*** Block opens ***

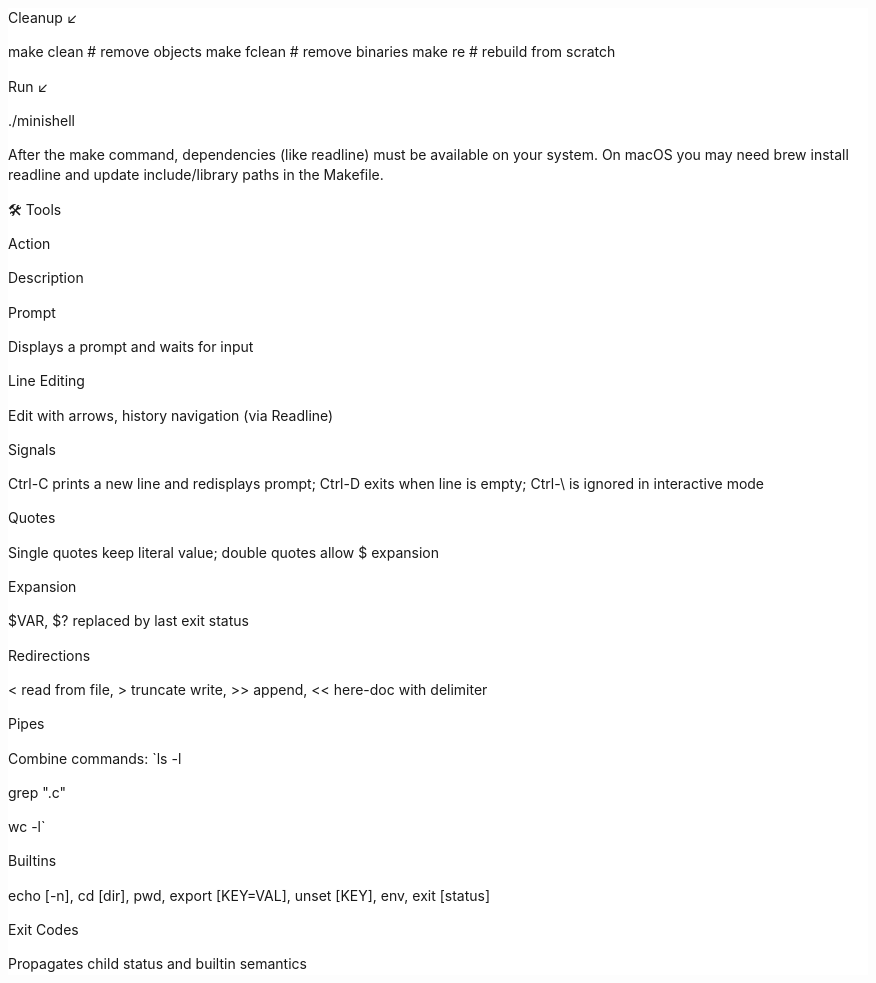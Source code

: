 Cleanup ↙️

make clean   # remove objects
make fclean  # remove binaries
make re      # rebuild from scratch

Run ↙️

./minishell

After the make command, dependencies (like readline) must be available on your system. On macOS you may need brew install readline and update include/library paths in the Makefile.

🛠️ Tools

Action

Description


Prompt

Displays a prompt and waits for input


Line Editing

Edit with arrows, history navigation (via Readline)


Signals

Ctrl-C prints a new line and redisplays prompt; Ctrl-D exits when line is empty; Ctrl-\ is ignored in interactive mode


Quotes

Single quotes keep literal value; double quotes allow $ expansion


Expansion

$VAR, $? replaced by last exit status


Redirections

< read from file, > truncate write, >> append, << here-doc with delimiter


Pipes

Combine commands: `ls -l

grep ".c"

wc -l`

Builtins

echo [-n], cd [dir], pwd, export [KEY=VAL], unset [KEY], env, exit [status]


Exit Codes

Propagates child status and builtin semantics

*** Block closes ***

Every line between the start of the listing and the line containing "After the make", both ends counted, needs to be printed exactly, minus the pictures.

Answer for the task
Source code

: Cleanup ↙️

make clean   # remove objects
make fclean  # remove binaries
make re      # rebuild from scratch

Run ↙️

./minishell

After the make command, dependencies (like readline) must be available on your system. On macOS you may need brew install readline and update include/library paths in the Makefile.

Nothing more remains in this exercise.